Each Rainforest Cafe restaurant is designed to depict the atmosphere of a tropical rainforest, including plant growth, fog machines, waterfalls, and rainforest animals. The ceiling and much of the walls are lined with artificial foliage, while lower areas and booth seating are decorated with faux rock. Brick textures suggest ancient ruins, and support pillars are made to look like tree trunks. Often, there is a waterfall with a fountain in the dining area, with a statue depicting Atlas holding up the Earth to communicate a conservation message. Paper Mache birds and butterflies are suspended from the trees, and other whimsical rainforest creatures are mounted, as though climbing on the walls or peeking through the foliage. The ceiling above the center of the dining room features a simulated starry night sky, designed and manufactured by Fiber Optic Systems Inc., located in Whitehouse Station, New Jersey. The bar area is situated under a gigantic mushroom, partitioned from the rest of the restaurant by a rain curtain. The chain is known for its characteristic bar stools, made to resemble the legs of animals, designed and sculpted by the artist Glenn Carter. Fish tanks, also known as aquariums with tropical reef fish are spread throughout the restaurant and the gift shop space. Periodically, a simulated thunderstorm will occur every few minutes, with strobe lights and thunder effects through subwoofers.

Animatronic animals are spread throughout the restaurant. These include butterflies, elephants, gorillas, jaguars, orangutans, chimpanzees, monkeys and tigers, though this will vary by location. The restaurant is laid out so that these animals are set off the ground and are largely above diners' heads, not only allowing them to be seen from farther away, but making them appear larger as well. A crocodile and a python are often located in the gift shop area to attract the attention of passersby. Tracy Tree, an animated tree face, sits inside the shop and provides rainforest facts. The animals are manufactured by Russells Creative, LLC, of Apopka, Florida, formerly UCFab International.

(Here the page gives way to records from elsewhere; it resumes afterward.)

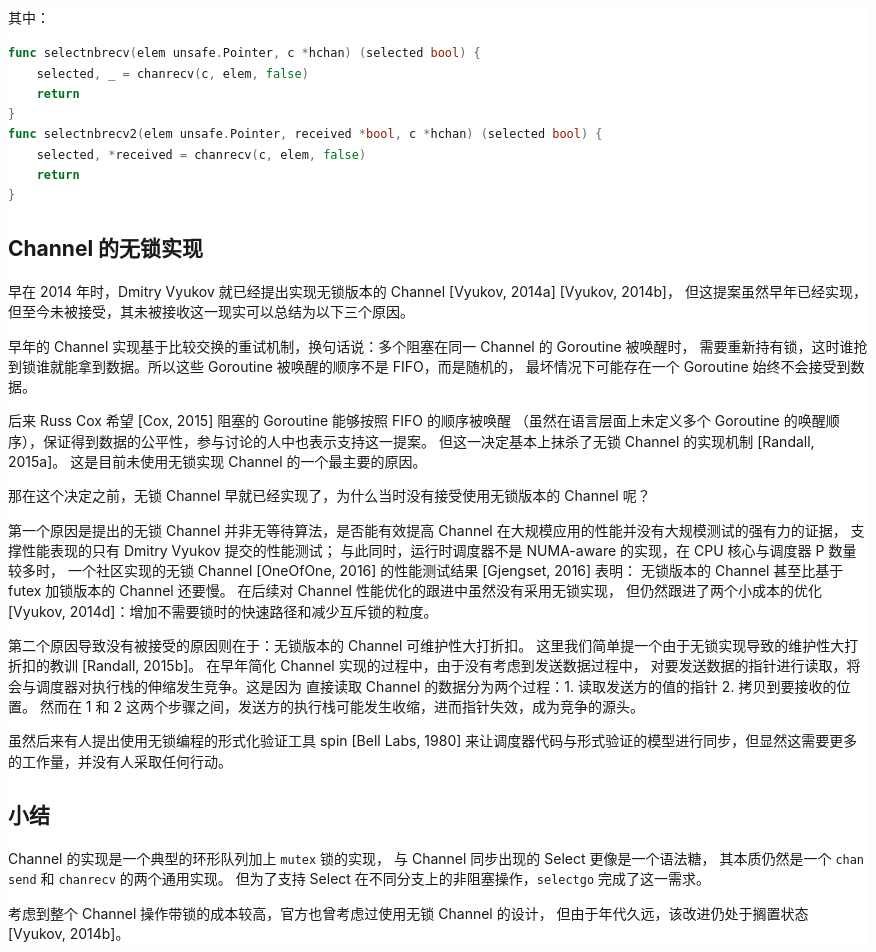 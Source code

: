 其中：

```go
func selectnbrecv(elem unsafe.Pointer, c *hchan) (selected bool) {
	selected, _ = chanrecv(c, elem, false)
	return
}
func selectnbrecv2(elem unsafe.Pointer, received *bool, c *hchan) (selected bool) {
	selected, *received = chanrecv(c, elem, false)
	return
}
```

## Channel 的无锁实现

早在 2014 年时，Dmitry Vyukov 就已经提出实现无锁版本的 Channel [Vyukov, 2014a] [Vyukov, 2014b]，
但这提案虽然早年已经实现，但至今未被接受，其未被接收这一现实可以总结为以下三个原因。

早年的 Channel 实现基于比较交换的重试机制，换句话说：多个阻塞在同一 Channel 的 Goroutine 被唤醒时，
需要重新持有锁，这时谁抢到锁谁就能拿到数据。所以这些 Goroutine 被唤醒的顺序不是 FIFO，而是随机的，
最坏情况下可能存在一个 Goroutine 始终不会接受到数据。

后来 Russ Cox 希望 [Cox, 2015] 阻塞的 Goroutine 能够按照 FIFO 的顺序被唤醒
（虽然在语言层面上未定义多个 Goroutine 的唤醒顺序），保证得到数据的公平性，参与讨论的人中也表示支持这一提案。
但这一决定基本上抹杀了无锁 Channel 的实现机制 [Randall, 2015a]。
这是目前未使用无锁实现 Channel 的一个最主要的原因。

那在这个决定之前，无锁 Channel 早就已经实现了，为什么当时没有接受使用无锁版本的 Channel 呢？

第一个原因是提出的无锁 Channel 并非无等待算法，是否能有效提高 Channel 在大规模应用的性能并没有大规模测试的强有力的证据，
支撑性能表现的只有 Dmitry Vyukov 提交的性能测试；
与此同时，运行时调度器不是 NUMA-aware 的实现，在 CPU 核心与调度器 P 数量较多时，
一个社区实现的无锁 Channel [OneOfOne, 2016] 的性能测试结果 [Gjengset, 2016] 表明：
无锁版本的 Channel 甚至比基于 futex 加锁版本的 Channel 还要慢。
在后续对 Channel 性能优化的跟进中虽然没有采用无锁实现，
但仍然跟进了两个小成本的优化 [Vyukov, 2014d]：增加不需要锁时的快速路径和减少互斥锁的粒度。

第二个原因导致没有被接受的原因则在于：无锁版本的 Channel 可维护性大打折扣。
这里我们简单提一个由于无锁实现导致的维护性大打折扣的教训 [Randall, 2015b]。
在早年简化 Channel 实现的过程中，由于没有考虑到发送数据过程中，
对要发送数据的指针进行读取，将会与调度器对执行栈的伸缩发生竞争。这是因为
直接读取 Channel 的数据分为两个过程：1. 读取发送方的值的指针 2. 拷贝到要接收的位置。
然而在 1 和 2 这两个步骤之间，发送方的执行栈可能发生收缩，进而指针失效，成为竞争的源头。

虽然后来有人提出使用无锁编程的形式化验证工具 spin [Bell Labs, 1980] 
来让调度器代码与形式验证的模型进行同步，但显然这需要更多的工作量，并没有人采取任何行动。

## 小结

Channel 的实现是一个典型的环形队列加上 `mutex` 锁的实现，
与 Channel 同步出现的 Select 更像是一个语法糖，
其本质仍然是一个 `chansend` 和 `chanrecv` 的两个通用实现。
但为了支持 Select 在不同分支上的非阻塞操作，`selectgo` 完成了这一需求。

考虑到整个 Channel 操作带锁的成本较高，官方也曾考虑过使用无锁 Channel 的设计，
但由于年代久远，该改进仍处于搁置状态 [Vyukov, 2014b]。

A retail village is located in front of the dining area with an assortment of souvenirs that are rainforest-themed or are branded with the Rainforest Cafe logo, mostly printed by the Atlanta-based fashion apparel company Boxercraft Inc. A small water feature with the animatronic crocodile (A hippo in Nashville) is located just outside the shop, in which visitors are invited to toss coins.

Rainforest Cafe also has a set of animal mascots, called "The Wild Bunch". These characters include Cha! Cha!, the red-eyed tree frog; Iggy, the iguana; Nile, the crocodile; Rio, the macaw; Maya, the jaguar; Tuki, the elephant; Bamba, the gorilla; and Ozzie, the orangutan. These eight characters may be represented on children's menus, merchandise, or the company logo.

Menu
Rainforest Cafe serves typical American chain restaurant fare, such as burgers, chicken, pastas, and seafood, with the addition of some Mexican food to reflect the tropical theme. Their signature dessert, called a volcano, consists of brownie and ice cream topped with a lit sparkler.

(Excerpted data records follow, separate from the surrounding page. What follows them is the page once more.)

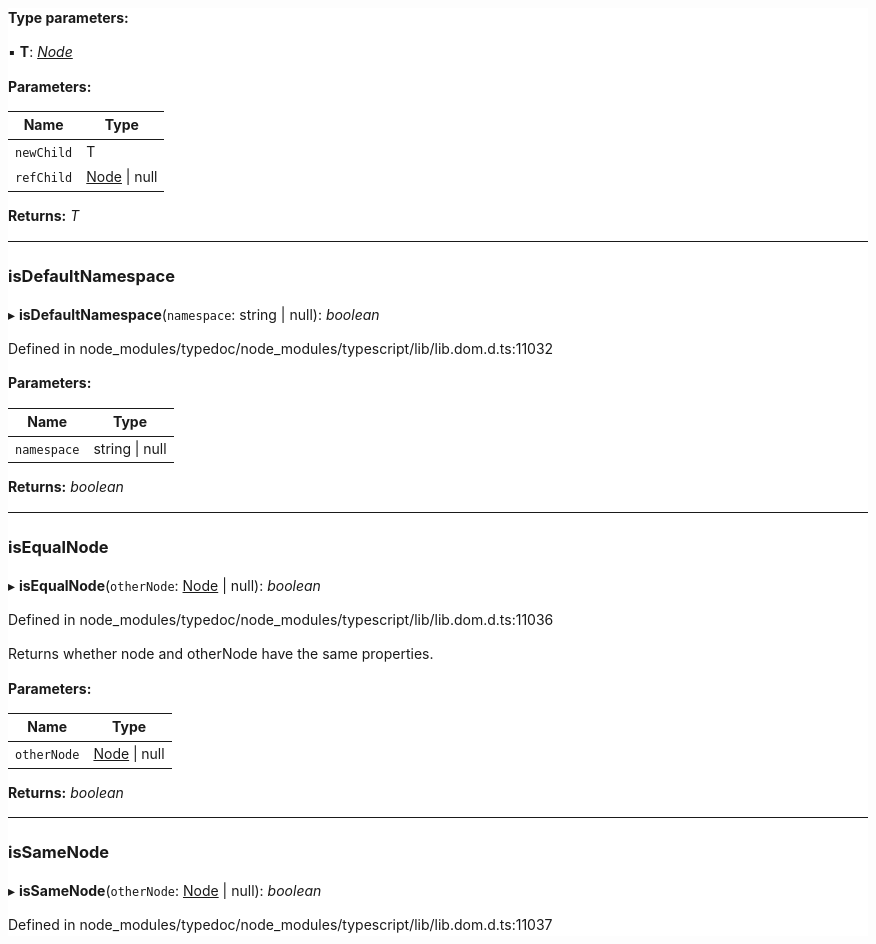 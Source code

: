 **Type parameters:**

▪ **T**: *[Node](_node_modules_typedoc_node_modules_typescript_lib_lib_dom_d_.node.md)*

**Parameters:**

Name | Type |
------ | ------ |
`newChild` | T |
`refChild` | [Node](_node_modules_typedoc_node_modules_typescript_lib_lib_dom_d_.node.md) &#124; null |

**Returns:** *T*

___

###  isDefaultNamespace

▸ **isDefaultNamespace**(`namespace`: string | null): *boolean*

Defined in node_modules/typedoc/node_modules/typescript/lib/lib.dom.d.ts:11032

**Parameters:**

Name | Type |
------ | ------ |
`namespace` | string &#124; null |

**Returns:** *boolean*

___

###  isEqualNode

▸ **isEqualNode**(`otherNode`: [Node](_node_modules_typedoc_node_modules_typescript_lib_lib_dom_d_.node.md) | null): *boolean*

Defined in node_modules/typedoc/node_modules/typescript/lib/lib.dom.d.ts:11036

Returns whether node and otherNode have the same properties.

**Parameters:**

Name | Type |
------ | ------ |
`otherNode` | [Node](_node_modules_typedoc_node_modules_typescript_lib_lib_dom_d_.node.md) &#124; null |

**Returns:** *boolean*

___

###  isSameNode

▸ **isSameNode**(`otherNode`: [Node](_node_modules_typedoc_node_modules_typescript_lib_lib_dom_d_.node.md) | null): *boolean*

Defined in node_modules/typedoc/node_modules/typescript/lib/lib.dom.d.ts:11037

The restaurant also serves alcoholic beverages, some of which are reminiscent of those associated with tiki culture such as the Mai Tai.

Locations

U.S. locations
 Lake Buena Vista, Florida – Disney Springs (Opened on August 6, 1996, with about 450 seats)
 Bay Lake, Florida – Disney's Animal Kingdom (Opened on April 22, 1998)
 Atlantic City, New Jersey – Boardwalk (Opened April 2004)
 Edison, New Jersey – Menlo Park Mall (Opened on September 17, 1998)
 Bloomington, Minnesota – Third floor of Mall of America, relocated from the first floor (Original location opened on February 3, 1994; Relocated on January 22, 2016)
 Sunrise, Florida – Sawgrass Mills (Opened on November 20, 1996)
 Ontario, California – Ontario Mills (Opened on November 14, 1996)
 Tempe, Arizona – Arizona Mills (Opened on November 20, 1997)
 Grapevine, Texas – Grapevine Mills (Opened on October 30, 1997)
 Katy, Texas – Katy Mills (Opened on October 28, 1999)
 Galveston, Texas - (Opened on January 10, 2003)
 San Antonio, Texas – San Antonio River Walk (Opened January 2006)
 Gurnee, Illinois – Gurnee Mills (Opened in June 1996)
 Auburn Hills, Michigan – Great Lakes Crossing Outlets (Opened on November 12, 1998)
 Nashville, Tennessee – Opry Mills (Opened on May 12, 2000)
 Las Vegas, Nevada – Harmon Corner (Opened on September 2, 2015)

International locations
 Niagara Falls, Ontario, Canada – Clifton Hill (Opened in May 2001)
 Urayasu, Chiba, Japan – Ikspiari at Tokyo Disney Resort (Opened on July 7, 2000)
 Chessy, Seine-et-Marne, France – Disney Village at Disneyland Paris (Opened in 1999)
 Dubai, United Arab Emirates – Dubai Festival City (Opened in 2020)
 Abu Dhabi, United Arab Emirates – Yas Mall (Opened in November 2020)
 St. Julian's, Malta (Opened in Summer 2021)

Merchandise locations
Niagara Falls, New York - Sheraton at the Falls (Opened on June 3, 2015)

Former locations
 Anaheim, California – Downtown Disney (Opened on January 12, 2001; Closed on June 19, 2018)
 Farmington, Connecticut - Westfarms Mall (Opened 2000; Closed 2013)
 Houston, Texas – Houston Galleria Mall (Opened in Spring 2009; Closed in March 2018)
 San Francisco, California – Fisherman's Wharf (Opened in May 2000; Closed on October 1, 2017)
 Burlington, Massachusetts – Burlington Mall (Opened in October 1998; Closed on April 25, 2016)
 Las Vegas, Nevada – MGM Grand Hotel & Casino Las Vegas (Opened on December 18, 1997; Closed on August 30, 2015)
 Toronto, Ontario – Yorkdale Shopping Center (Opened on June 30, 1999, closed January 1, 2014.)
 Costa Mesa, California – South Coast Plaza (Opened June 9, 1997; closed on July 7, 2013)
 Pittsburgh, Pennsylvania – Warner Centre (Opened July 1997; Closed October 2001)
 Aventura, Florida – Aventura Mall (Opened on December 14, 1997; Closed in 2000)
 Overland Park, Kansas – Oak Park Mall (Opened on February 23, 1999; closed on January 6, 2009)
 Kowloon Tong, Hong Kong – Festival Walk (Opened November 24, 1998; closed on January 3, 2003)
 Norfolk, Virginia – MacArthur Center (Opened in June 1999; closed in 2001)
 Tysons Corner, Virginia – Tysons Corner Center (Opened in October 1996, Closed in 2007)
 Westbury, New York – The Source Mall (Opened in September 1997; closed on October 19, 2000)
 West Nyack, New York – Palisades Center (Opened on March 19, 1998; closed in 2002)
 Elizabeth, New Jersey – The Mills at Jersey Gardens (Opened on October 21, 1999; Closed in late 2000)
 Denver, Colorado, – Cherry Creek Shopping Center (Opened in Summer 1998; Closed in 2009)
 Towson, Maryland – Towson Town Center (Opened on March 23, 1999; Closed in January 2009)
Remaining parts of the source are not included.